### [ABOUT THIS EXERCISE]
The answer must be a single number: the count of lines below that contain the string "mathcal".

::::::::::

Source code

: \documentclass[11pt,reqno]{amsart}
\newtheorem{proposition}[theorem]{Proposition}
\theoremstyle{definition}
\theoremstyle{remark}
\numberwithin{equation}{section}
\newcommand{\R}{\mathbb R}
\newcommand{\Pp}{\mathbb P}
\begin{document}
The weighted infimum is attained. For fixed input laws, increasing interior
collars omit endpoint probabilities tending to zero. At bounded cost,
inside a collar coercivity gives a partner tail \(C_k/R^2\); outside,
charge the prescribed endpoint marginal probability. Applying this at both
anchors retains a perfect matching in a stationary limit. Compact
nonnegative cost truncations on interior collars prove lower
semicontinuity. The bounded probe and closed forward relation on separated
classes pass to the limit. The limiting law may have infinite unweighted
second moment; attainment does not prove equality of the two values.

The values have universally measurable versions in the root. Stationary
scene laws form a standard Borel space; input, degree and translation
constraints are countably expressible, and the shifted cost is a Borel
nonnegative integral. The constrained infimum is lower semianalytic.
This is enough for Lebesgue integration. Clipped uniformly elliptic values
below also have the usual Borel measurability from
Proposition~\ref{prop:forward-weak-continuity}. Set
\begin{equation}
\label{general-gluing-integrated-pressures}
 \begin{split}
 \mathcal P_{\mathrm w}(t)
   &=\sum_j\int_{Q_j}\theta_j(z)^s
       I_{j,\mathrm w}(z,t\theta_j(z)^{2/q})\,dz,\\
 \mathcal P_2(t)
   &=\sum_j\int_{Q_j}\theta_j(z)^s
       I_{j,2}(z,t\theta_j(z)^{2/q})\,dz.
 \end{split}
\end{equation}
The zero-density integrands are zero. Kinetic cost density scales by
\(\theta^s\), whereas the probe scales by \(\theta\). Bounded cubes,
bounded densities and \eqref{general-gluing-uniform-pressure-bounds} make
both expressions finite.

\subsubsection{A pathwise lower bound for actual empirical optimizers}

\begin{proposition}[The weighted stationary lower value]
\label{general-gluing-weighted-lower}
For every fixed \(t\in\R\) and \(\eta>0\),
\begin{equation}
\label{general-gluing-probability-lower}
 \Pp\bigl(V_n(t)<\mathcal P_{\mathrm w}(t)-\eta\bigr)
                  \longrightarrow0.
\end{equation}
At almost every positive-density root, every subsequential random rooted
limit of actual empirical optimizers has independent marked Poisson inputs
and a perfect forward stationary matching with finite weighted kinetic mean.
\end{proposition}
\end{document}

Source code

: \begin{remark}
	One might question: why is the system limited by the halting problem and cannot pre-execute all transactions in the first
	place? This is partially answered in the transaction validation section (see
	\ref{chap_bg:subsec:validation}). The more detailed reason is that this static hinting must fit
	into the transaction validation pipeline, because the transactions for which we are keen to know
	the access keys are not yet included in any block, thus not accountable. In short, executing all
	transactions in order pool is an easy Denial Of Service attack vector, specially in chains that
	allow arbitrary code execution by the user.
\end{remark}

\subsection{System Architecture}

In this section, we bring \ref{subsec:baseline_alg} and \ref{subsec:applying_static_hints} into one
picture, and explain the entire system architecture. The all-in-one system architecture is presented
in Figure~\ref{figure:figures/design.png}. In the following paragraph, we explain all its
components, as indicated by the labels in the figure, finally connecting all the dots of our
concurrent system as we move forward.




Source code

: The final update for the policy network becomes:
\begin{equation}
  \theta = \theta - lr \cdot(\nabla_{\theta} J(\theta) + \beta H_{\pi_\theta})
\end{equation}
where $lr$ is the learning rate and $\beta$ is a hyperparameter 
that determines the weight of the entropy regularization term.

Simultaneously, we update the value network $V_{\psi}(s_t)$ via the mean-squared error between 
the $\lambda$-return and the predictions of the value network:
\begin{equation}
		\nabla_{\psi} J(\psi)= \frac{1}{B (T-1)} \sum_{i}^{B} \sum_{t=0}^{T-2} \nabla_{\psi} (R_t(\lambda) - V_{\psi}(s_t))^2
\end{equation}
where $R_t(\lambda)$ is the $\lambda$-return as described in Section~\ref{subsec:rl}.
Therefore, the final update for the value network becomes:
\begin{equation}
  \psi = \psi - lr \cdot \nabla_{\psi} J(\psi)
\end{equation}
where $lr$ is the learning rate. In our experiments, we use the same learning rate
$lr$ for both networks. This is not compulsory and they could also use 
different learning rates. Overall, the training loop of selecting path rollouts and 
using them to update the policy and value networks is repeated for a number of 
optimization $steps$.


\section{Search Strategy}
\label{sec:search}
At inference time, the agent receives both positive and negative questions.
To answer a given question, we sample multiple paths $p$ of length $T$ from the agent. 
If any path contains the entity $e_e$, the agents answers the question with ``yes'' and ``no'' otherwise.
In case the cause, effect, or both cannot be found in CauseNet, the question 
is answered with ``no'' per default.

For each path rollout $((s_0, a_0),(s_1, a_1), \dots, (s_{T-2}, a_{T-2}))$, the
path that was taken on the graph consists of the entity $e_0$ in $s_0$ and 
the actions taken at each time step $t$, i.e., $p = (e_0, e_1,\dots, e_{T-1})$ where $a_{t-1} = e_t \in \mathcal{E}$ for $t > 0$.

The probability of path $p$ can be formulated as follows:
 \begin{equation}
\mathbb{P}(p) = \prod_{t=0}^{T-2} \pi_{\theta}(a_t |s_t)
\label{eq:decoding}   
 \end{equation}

::::::::::

### [RESPONSE TO THE TASK]
4